--- Information shown Enclosed Below ---
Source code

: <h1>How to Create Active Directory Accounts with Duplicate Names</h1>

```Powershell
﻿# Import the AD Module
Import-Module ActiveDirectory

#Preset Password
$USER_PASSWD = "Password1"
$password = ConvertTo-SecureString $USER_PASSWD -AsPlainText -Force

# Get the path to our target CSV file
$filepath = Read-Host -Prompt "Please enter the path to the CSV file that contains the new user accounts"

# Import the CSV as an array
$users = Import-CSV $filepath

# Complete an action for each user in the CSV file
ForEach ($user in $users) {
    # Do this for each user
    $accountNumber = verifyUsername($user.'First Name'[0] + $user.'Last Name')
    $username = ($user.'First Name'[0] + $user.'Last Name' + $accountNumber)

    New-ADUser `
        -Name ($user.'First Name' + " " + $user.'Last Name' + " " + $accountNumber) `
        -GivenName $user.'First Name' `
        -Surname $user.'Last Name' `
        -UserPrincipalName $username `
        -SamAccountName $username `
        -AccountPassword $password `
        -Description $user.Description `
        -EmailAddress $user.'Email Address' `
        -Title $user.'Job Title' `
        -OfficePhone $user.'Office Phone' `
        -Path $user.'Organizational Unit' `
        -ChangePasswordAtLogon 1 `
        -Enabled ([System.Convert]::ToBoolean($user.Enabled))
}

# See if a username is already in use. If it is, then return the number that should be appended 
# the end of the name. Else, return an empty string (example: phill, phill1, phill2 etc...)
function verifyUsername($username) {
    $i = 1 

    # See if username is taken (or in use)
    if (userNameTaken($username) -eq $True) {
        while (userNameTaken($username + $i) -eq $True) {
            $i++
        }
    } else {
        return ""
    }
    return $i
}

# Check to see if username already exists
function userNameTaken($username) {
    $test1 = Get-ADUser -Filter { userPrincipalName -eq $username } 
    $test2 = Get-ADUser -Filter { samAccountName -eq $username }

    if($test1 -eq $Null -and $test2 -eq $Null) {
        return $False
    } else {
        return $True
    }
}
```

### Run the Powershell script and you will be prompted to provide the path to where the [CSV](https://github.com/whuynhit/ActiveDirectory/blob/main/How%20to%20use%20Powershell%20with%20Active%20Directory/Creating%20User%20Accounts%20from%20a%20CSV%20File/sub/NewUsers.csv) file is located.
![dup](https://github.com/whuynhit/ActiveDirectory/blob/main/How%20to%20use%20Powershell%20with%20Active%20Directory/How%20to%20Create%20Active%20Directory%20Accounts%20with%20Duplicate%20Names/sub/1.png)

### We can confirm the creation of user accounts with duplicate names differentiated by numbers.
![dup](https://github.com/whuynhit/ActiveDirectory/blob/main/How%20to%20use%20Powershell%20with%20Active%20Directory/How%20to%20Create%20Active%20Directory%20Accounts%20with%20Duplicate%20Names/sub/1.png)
--- End of Enclosed Information shown ---
--- Information shown Enclosed Below ---
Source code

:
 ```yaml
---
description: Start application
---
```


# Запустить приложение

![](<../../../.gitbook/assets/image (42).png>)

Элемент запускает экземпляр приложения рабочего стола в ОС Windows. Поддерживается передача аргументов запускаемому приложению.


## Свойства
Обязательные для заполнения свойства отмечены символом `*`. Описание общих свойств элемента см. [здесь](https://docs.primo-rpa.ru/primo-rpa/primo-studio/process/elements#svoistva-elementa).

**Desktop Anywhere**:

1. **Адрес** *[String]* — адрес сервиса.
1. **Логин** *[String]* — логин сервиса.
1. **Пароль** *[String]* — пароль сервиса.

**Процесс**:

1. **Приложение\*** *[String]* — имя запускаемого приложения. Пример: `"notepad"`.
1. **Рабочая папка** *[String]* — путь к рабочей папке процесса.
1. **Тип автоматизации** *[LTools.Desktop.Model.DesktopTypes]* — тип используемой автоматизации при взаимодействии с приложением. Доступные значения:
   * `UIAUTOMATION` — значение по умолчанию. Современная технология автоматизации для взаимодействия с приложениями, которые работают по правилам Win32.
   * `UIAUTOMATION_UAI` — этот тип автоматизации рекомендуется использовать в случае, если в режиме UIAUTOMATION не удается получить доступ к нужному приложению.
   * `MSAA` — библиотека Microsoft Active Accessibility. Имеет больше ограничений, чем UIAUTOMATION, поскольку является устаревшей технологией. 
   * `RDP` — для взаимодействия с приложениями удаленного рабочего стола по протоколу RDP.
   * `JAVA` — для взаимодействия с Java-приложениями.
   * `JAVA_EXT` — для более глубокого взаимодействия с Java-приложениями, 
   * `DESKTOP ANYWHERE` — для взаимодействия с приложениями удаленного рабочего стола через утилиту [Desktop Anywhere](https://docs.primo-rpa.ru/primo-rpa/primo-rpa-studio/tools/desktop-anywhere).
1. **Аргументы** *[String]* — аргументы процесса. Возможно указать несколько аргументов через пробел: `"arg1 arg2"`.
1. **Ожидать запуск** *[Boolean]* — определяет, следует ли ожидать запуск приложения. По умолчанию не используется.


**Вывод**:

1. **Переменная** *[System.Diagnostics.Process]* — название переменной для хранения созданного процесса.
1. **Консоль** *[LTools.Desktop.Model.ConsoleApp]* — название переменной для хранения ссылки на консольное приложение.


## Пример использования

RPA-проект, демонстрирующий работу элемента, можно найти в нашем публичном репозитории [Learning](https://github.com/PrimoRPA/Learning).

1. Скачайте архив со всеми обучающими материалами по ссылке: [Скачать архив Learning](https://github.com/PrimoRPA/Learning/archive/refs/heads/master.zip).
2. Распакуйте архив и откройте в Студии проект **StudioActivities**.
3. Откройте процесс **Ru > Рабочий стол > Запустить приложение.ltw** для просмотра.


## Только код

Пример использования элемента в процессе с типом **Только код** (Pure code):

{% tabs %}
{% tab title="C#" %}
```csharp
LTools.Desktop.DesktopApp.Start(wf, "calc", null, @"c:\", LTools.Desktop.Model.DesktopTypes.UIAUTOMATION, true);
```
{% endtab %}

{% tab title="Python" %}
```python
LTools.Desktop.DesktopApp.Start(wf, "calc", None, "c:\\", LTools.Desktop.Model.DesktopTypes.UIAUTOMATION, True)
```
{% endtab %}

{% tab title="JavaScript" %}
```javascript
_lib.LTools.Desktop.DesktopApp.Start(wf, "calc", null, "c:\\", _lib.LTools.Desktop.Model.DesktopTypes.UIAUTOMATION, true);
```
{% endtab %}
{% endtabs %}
--- End of Enclosed Information shown ---
[Exercise prompt] Among the lines above, the ones holding the word "DesktopTypes" must be counted; only that count is to be given.

[Result of this exercise] 4